Booking the safari itself was fairly easy. A trip to the Marasa Safari Company in the industrial area (complete address below) resolved all accommodation issues. The staff at Marasa is fairly knowledgeable and helpful. The Park has many lodges managed by Marasa and we were given several options.
Paara Poolside…
We decided to book Para lodge, known as the jewel of the Nile and considered the best option both for the game and boat safari. It is also known to have the largest concentration of wild life in the Park. In the local language Para means ‘the place of hippos’(True to its name, we would later find hordes and hordes of hippos, submerged in the Nile Victoria, around Paara).
As soon as we booked with Marasa, we were given a comprehensive information pack; Map with a timeline, accommodation details, safari timings, etc.

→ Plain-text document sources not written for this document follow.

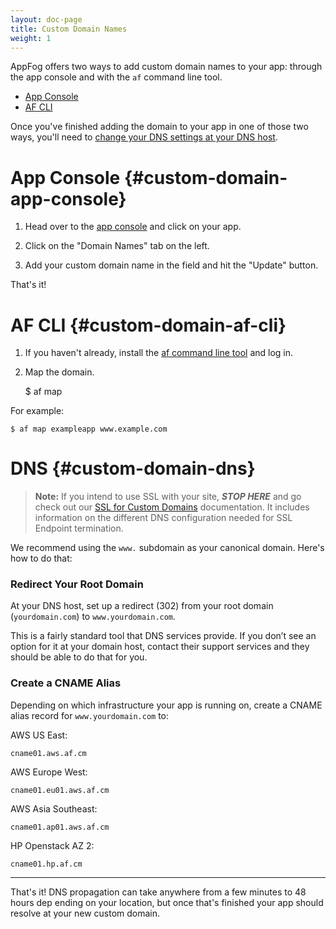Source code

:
 ```yaml
---
layout: doc-page
title: Custom Domain Names
weight: 1
---
```


AppFog offers two ways to add custom domain names to your app: through the app console and with the `af` command line tool. 

* [App Console](#custom-domain-app-console)
* [AF CLI](#custom-domain-af-cli)

Once you've finished adding the domain to your app in one of those two ways, you'll need to [change your DNS settings at your DNS host](#custom-domain-dns).

# App Console {#custom-domain-app-console}

1. Head over to the [app console](https://console.appfog.com) and click on your app. 

2. Click on the "Domain Names" tab on the left. 

3. Add your custom domain name in the field and hit the "Update" button. 

That's it!

# AF CLI {#custom-domain-af-cli}

1. If you haven't already, install the [af command line tool](http://docs.appfog.com/getting-started/af-cli) and log in. 

2. Map the domain.

    $ af map <appname> <url>

For example: 

    $ af map exampleapp www.example.com

# DNS {#custom-domain-dns}

> **Note:** If you intend to use SSL with your site, ***STOP HERE*** and go check out our [SSL for Custom Domains](http://docs.appfog.com/customize/ssl) documentation. It includes information on the different DNS configuration needed for SSL Endpoint termination.

We recommend using the `www.` subdomain as your canonical domain. Here's how to do that: 

### Redirect Your Root Domain

At your DNS host, set up a redirect (302) from your root domain (`yourdomain.com`) to `www.yourdomain.com`.

This is a fairly standard tool that DNS services provide. If you don’t see an option for it at your domain host, contact their support services and they should be able to do that for you.

### Create a CNAME Alias

Depending on which infrastructure your app is running on, create a CNAME alias record for `www.yourdomain.com` to:

AWS US East:

    cname01.aws.af.cm

AWS Europe West:

    cname01.eu01.aws.af.cm

AWS Asia Southeast:

    cname01.ap01.aws.af.cm

HP Openstack AZ 2:

    cname01.hp.af.cm

---

That's it! DNS propagation can take anywhere from a few minutes to 48 hours dep
ending on your location, but once that's finished your app should resolve at your new custom domain. 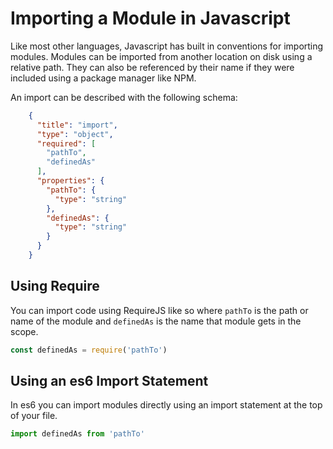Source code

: <!-- metadata name="imports" author="aidan" version="0.1.0" -->

# Importing a Module in Javascript

Like most other languages, Javascript has built in conventions for importing modules. Modules can be imported from another location on disk using a relative path. They can also be referenced by their name if they were included using a package manager like NPM. 

An import can be described with the following schema:
<!-- schema-def
     id='js-import' --> 
```json
    {
      "title": "import",
      "type": "object",
      "required": [
        "pathTo",
        "definedAs"
      ],
      "properties": {
        "pathTo": {
          "type": "string"
        },
        "definedAs": {
          "type": "string"
        }
      }
    }
```

## Using Require
You can import code using RequireJS like so where `pathTo` is the path or name of the module and `definedAs` is the name that module gets in the scope. 
<!-- lens-def
     name="import using require"
     schema="js-import" 
     "definedAs" => definedAs
     "pathTo".containing => pathTo
     "definedAs"*
--> 
```javascript
const definedAs = require('pathTo')
```     
     
## Using an es6 Import Statement
In es6 you can import modules directly using an import statement at the top of your file. 

<!-- lens-def
     name="import entire module w/ import statement"
     schema="js-import" 
     "definedAs" => definedAs
     "pathTo".containing => pathTo 
--> 
```javascript
import definedAs from 'pathTo'
```

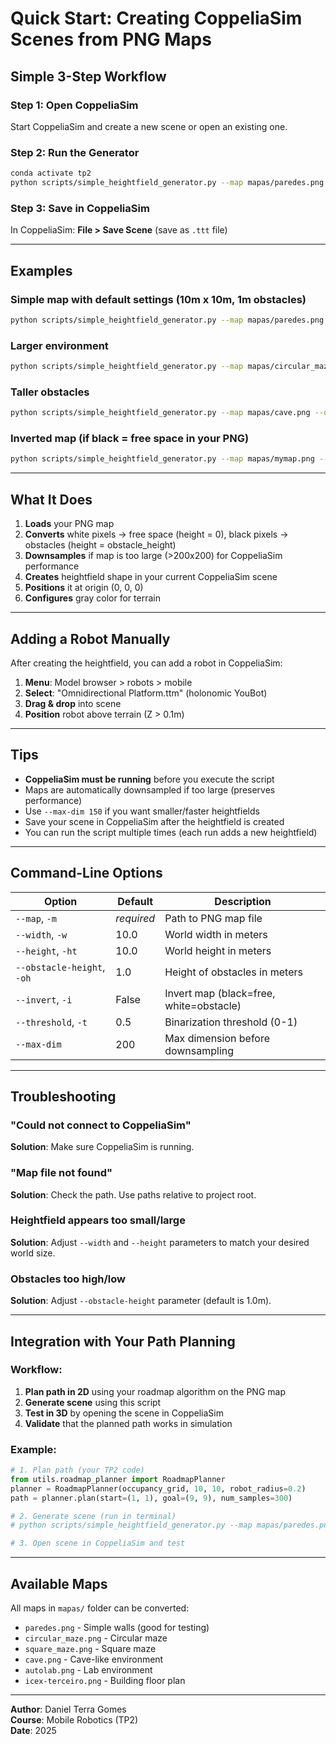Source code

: # Quick Start: Creating CoppeliaSim Scenes from PNG Maps

## Simple 3-Step Workflow

### Step 1: Open CoppeliaSim
Start CoppeliaSim and create a new scene or open an existing one.

### Step 2: Run the Generator
```bash
conda activate tp2
python scripts/simple_heightfield_generator.py --map mapas/paredes.png
```

### Step 3: Save in CoppeliaSim
In CoppeliaSim: **File > Save Scene** (save as `.ttt` file)

---

## Examples

### Simple map with default settings (10m x 10m, 1m obstacles)
```bash
python scripts/simple_heightfield_generator.py --map mapas/paredes.png
```

### Larger environment
```bash
python scripts/simple_heightfield_generator.py --map mapas/circular_maze.png --width 15 --height 15
```

### Taller obstacles
```bash
python scripts/simple_heightfield_generator.py --map mapas/cave.png --obstacle-height 2.0
```

### Inverted map (if black = free space in your PNG)
```bash
python scripts/simple_heightfield_generator.py --map mapas/mymap.png --invert
```

---

## What It Does

1. **Loads** your PNG map
2. **Converts** white pixels → free space (height = 0), black pixels → obstacles (height = obstacle_height)
3. **Downsamples** if map is too large (>200x200) for CoppeliaSim performance
4. **Creates** heightfield shape in your current CoppeliaSim scene
5. **Positions** it at origin (0, 0, 0)
6. **Configures** gray color for terrain

---

## Adding a Robot Manually

After creating the heightfield, you can add a robot in CoppeliaSim:

1. **Menu**: Model browser > robots > mobile
2. **Select**: "Omnidirectional Platform.ttm" (holonomic YouBot)
3. **Drag & drop** into scene
4. **Position** robot above terrain (Z > 0.1m)

---

## Tips

- **CoppeliaSim must be running** before you execute the script
- Maps are automatically downsampled if too large (preserves performance)
- Use `--max-dim 150` if you want smaller/faster heightfields
- Save your scene in CoppeliaSim after the heightfield is created
- You can run the script multiple times (each run adds a new heightfield)

---

## Command-Line Options

| Option | Default | Description |
|--------|---------|-------------|
| `--map`, `-m` | *required* | Path to PNG map file |
| `--width`, `-w` | 10.0 | World width in meters |
| `--height`, `-ht` | 10.0 | World height in meters |
| `--obstacle-height`, `-oh` | 1.0 | Height of obstacles in meters |
| `--invert`, `-i` | False | Invert map (black=free, white=obstacle) |
| `--threshold`, `-t` | 0.5 | Binarization threshold (0-1) |
| `--max-dim` | 200 | Max dimension before downsampling |

---

## Troubleshooting

### "Could not connect to CoppeliaSim"
**Solution**: Make sure CoppeliaSim is running.

### "Map file not found"
**Solution**: Check the path. Use paths relative to project root.

### Heightfield appears too small/large
**Solution**: Adjust `--width` and `--height` parameters to match your desired world size.

### Obstacles too high/low
**Solution**: Adjust `--obstacle-height` parameter (default is 1.0m).

---

## Integration with Your Path Planning

### Workflow:
1. **Plan path in 2D** using your roadmap algorithm on the PNG map
2. **Generate scene** using this script
3. **Test in 3D** by opening the scene in CoppeliaSim
4. **Validate** that the planned path works in simulation

### Example:
```python
# 1. Plan path (your TP2 code)
from utils.roadmap_planner import RoadmapPlanner
planner = RoadmapPlanner(occupancy_grid, 10, 10, robot_radius=0.2)
path = planner.plan(start=(1, 1), goal=(9, 9), num_samples=300)

# 2. Generate scene (run in terminal)
# python scripts/simple_heightfield_generator.py --map mapas/paredes.png

# 3. Open scene in CoppeliaSim and test
```

---

## Available Maps

All maps in `mapas/` folder can be converted:
- `paredes.png` - Simple walls (good for testing)
- `circular_maze.png` - Circular maze
- `square_maze.png` - Square maze
- `cave.png` - Cave-like environment
- `autolab.png` - Lab environment
- `icex-terceiro.png` - Building floor plan

---

**Author**: Daniel Terra Gomes  
**Course**: Mobile Robotics (TP2)  
**Date**: 2025
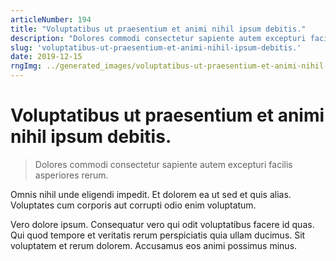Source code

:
 ```yaml
---
articleNumber: 194
title: "Voluptatibus ut praesentium et animi nihil ipsum debitis."
description: "Dolores commodi consectetur sapiente autem excepturi facilis asperiores rerum."
slug: 'voluptatibus-ut-praesentium-et-animi-nihil-ipsum-debitis.'
date: 2019-12-15
rngImg: ../generated_images/voluptatibus-ut-praesentium-et-animi-nihil-ipsum-debitis..jpg
---
```


# Voluptatibus ut praesentium et animi nihil ipsum debitis.

> Dolores commodi consectetur sapiente autem excepturi facilis asperiores rerum.

Omnis nihil unde eligendi impedit. Et dolorem ea ut sed et quis alias. Voluptates cum corporis aut corrupti odio enim voluptatum.
 Vero dolore ipsum. Consequatur vero qui odit voluptatibus facere id quas. Qui quod tempore et veritatis rerum perspiciatis quia ullam ducimus. Sit voluptatem et rerum dolorem. Accusamus eos animi possimus minus.
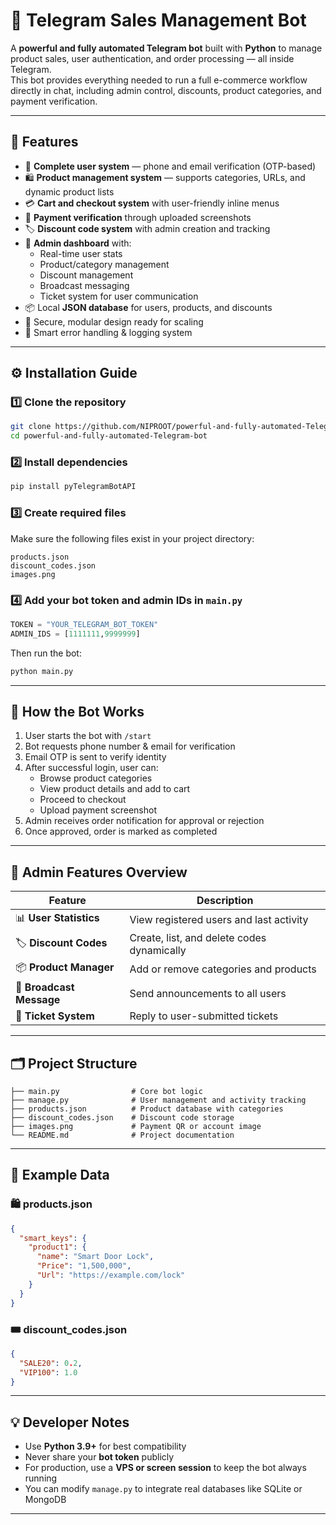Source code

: # 🤖 Telegram Sales Management Bot  

A **powerful and fully automated Telegram bot** built with **Python** to manage product sales, user authentication, and order processing — all inside Telegram.  
This bot provides everything needed to run a full e-commerce workflow directly in chat, including admin control, discounts, product categories, and payment verification.

---

## 🚀 Features

- 💬 **Complete user system** — phone and email verification (OTP-based)  
- 🛍️ **Product management system** — supports categories, URLs, and dynamic product lists  
- 💳 **Cart and checkout system** with user-friendly inline menus  
- 📸 **Payment verification** through uploaded screenshots  
- 🏷️ **Discount code system** with admin creation and tracking  
- 👑 **Admin dashboard** with:  
  - Real-time user stats  
  - Product/category management  
  - Discount management  
  - Broadcast messaging  
  - Ticket system for user communication  
- 📦 Local **JSON database** for users, products, and discounts  
- 🔐 Secure, modular design ready for scaling  
- 🧠 Smart error handling & logging system

---

## ⚙️ Installation Guide

### 1️⃣ Clone the repository
```bash
git clone https://github.com/NIPROOT/powerful-and-fully-automated-Telegram-bot.git
cd powerful-and-fully-automated-Telegram-bot
```

### 2️⃣ Install dependencies
```bash
pip install pyTelegramBotAPI
```

### 3️⃣ Create required files
Make sure the following files exist in your project directory:

```
products.json
discount_codes.json
images.png
```

### 4️⃣ Add your bot token and admin IDs in `main.py`

```python
TOKEN = "YOUR_TELEGRAM_BOT_TOKEN"
ADMIN_IDS = [1111111,9999999]
```

Then run the bot:

```bash
python main.py
```

---

## 🛒 How the Bot Works

1. User starts the bot with `/start`  
2. Bot requests phone number & email for verification  
3. Email OTP is sent to verify identity  
4. After successful login, user can:
   - Browse product categories  
   - View product details and add to cart  
   - Proceed to checkout  
   - Upload payment screenshot  
5. Admin receives order notification for approval or rejection  
6. Once approved, order is marked as completed  

---

## 🧩 Admin Features Overview

| Feature | Description |
|----------|-------------|
| 📊 **User Statistics** | View registered users and last activity |
| 🏷️ **Discount Codes** | Create, list, and delete codes dynamically |
| 📦 **Product Manager** | Add or remove categories and products |
| 📢 **Broadcast Message** | Send announcements to all users |
| 💬 **Ticket System** | Reply to user-submitted tickets |

---

## 🗂️ Project Structure

```
├── main.py                # Core bot logic
├── manage.py              # User management and activity tracking
├── products.json          # Product database with categories
├── discount_codes.json    # Discount code storage
├── images.png             # Payment QR or account image
└── README.md              # Project documentation
```

---

## 🧠 Example Data

### 🛍 products.json
```json
{
  "smart_keys": {
    "product1": {
      "name": "Smart Door Lock",
      "Price": "1,500,000",
      "Url": "https://example.com/lock"
    }
  }
}
```

### 🎟 discount_codes.json
```json
{
  "SALE20": 0.2,
  "VIP100": 1.0
}
```

---

## 💡 Developer Notes

- Use **Python 3.9+** for best compatibility  
- Never share your **bot token** publicly  
- For production, use a **VPS or screen session** to keep the bot always running  
- You can modify `manage.py` to integrate real databases like SQLite or MongoDB

---
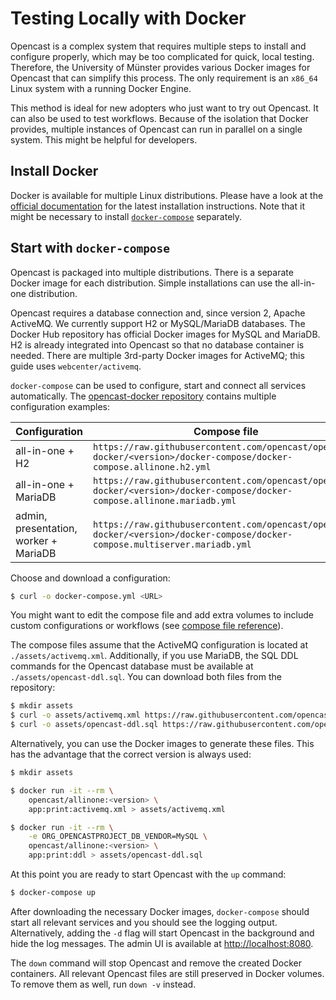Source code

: # Testing Locally with Docker

Opencast is a complex system that requires multiple steps to install and configure properly, which may be too
complicated for quick, local testing. Therefore, the University of Münster provides various Docker images for Opencast
that can simplify this process. The only requirement is an `x86_64` Linux system with a running Docker Engine.

This method is ideal for new adopters who just want to try out Opencast. It can also be used to test workflows. Because
of the isolation that Docker provides, multiple instances of Opencast can run in parallel on a single system. This might
be helpful for developers.

## Install Docker

Docker is available for multiple Linux distributions. Please have a look at the [official
documentation](https://docs.docker.com/engine/installation/) for the latest installation instructions. Note that it
might be necessary to install [`docker-compose`](https://docs.docker.com/compose/install/) separately.

## Start with `docker-compose`

Opencast is packaged into multiple distributions. There is a separate Docker image for each distribution. Simple
installations can use the all-in-one distribution.

Opencast requires a database connection and, since version 2, Apache ActiveMQ. We currently support H2 or MySQL/MariaDB
databases. The Docker Hub repository has official Docker images for MySQL and MariaDB. H2 is already integrated into
Opencast so that no database container is needed. There are multiple 3rd-party Docker images for ActiveMQ; this guide
uses `webcenter/activemq`.

`docker-compose` can be used to configure, start and connect all services automatically. The [opencast-docker
repository](https://github.com/opencast/opencast-docker/tree/master/docker-compose) contains multiple configuration
examples:

| Configuration                         | Compose file                                                                                                                 |
| ------------------------------------- | ---------------------------------------------------------------------------------------------------------------------------- |
| all-in-one + H2                       | `https://raw.githubusercontent.com/opencast/opencast-docker/<version>/docker-compose/docker-compose.allinone.h2.yml`         |
| all-in-one + MariaDB                  | `https://raw.githubusercontent.com/opencast/opencast-docker/<version>/docker-compose/docker-compose.allinone.mariadb.yml`    |
| admin, presentation, worker + MariaDB | `https://raw.githubusercontent.com/opencast/opencast-docker/<version>/docker-compose/docker-compose.multiserver.mariadb.yml` |

Choose and download a configuration:

```sh
$ curl -o docker-compose.yml <URL>
```

You might want to edit the compose file and add extra volumes to include custom configurations or workflows (see
[compose file reference](https://docs.docker.com/compose/compose-file/)).

The compose files assume that the ActiveMQ configuration is located at `./assets/activemq.xml`. Additionally, if you use
MariaDB, the SQL DDL commands for the Opencast database must be available at `./assets/opencast-ddl.sql`. You can
download both files from the repository:

```sh
$ mkdir assets
$ curl -o assets/activemq.xml https://raw.githubusercontent.com/opencast/opencast-docker/<version>/docker-compose/assets/activemq.xml
$ curl -o assets/opencast-ddl.sql https://raw.githubusercontent.com/opencast/opencast-docker/<version>/docker-compose/assets/opencast-ddl.sql
```

Alternatively, you can use the Docker images to generate these files. This has the advantage that the correct version is
always used:

```sh
$ mkdir assets

$ docker run -it --rm \
    opencast/allinone:<version> \
    app:print:activemq.xml > assets/activemq.xml

$ docker run -it --rm \
    -e ORG_OPENCASTPROJECT_DB_VENDOR=MySQL \
    opencast/allinone:<version> \
    app:print:ddl > assets/opencast-ddl.sql
```

At this point you are ready to start Opencast with the `up` command:

```sh
$ docker-compose up
```

After downloading the necessary Docker images, `docker-compose` should start all relevant services and you should see
the logging output. Alternatively, adding the `-d` flag will start Opencast in the background and hide the log messages.
The admin UI is available at <http://localhost:8080>.

The `down` command will stop Opencast and remove the created Docker containers. All relevant Opencast files are still
preserved in Docker volumes. To remove them as well, run `down -v` instead.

Preparations: Rogers’ mad obsession
Booking done, the week before the trip, Rayan and I got busy with shopping for food supplies, packing the right clothes, books, cards etc. and gathering more information on Para and its surroundings; the more we read the more excited we got. Rogers on the other hand, for some odd reason, was obsessed with getting the right music for the car journey. Both Rayan and I were taking our own IPods but did not have the heart to tell Rogers. We played along with his mad search for appropriate music and even gave him a list of our favorite songs (needless to say the music later played in our car was only Rogers list).
In hindsight, there was something ominous about Rogers’ whole music obsession and general state of excitement.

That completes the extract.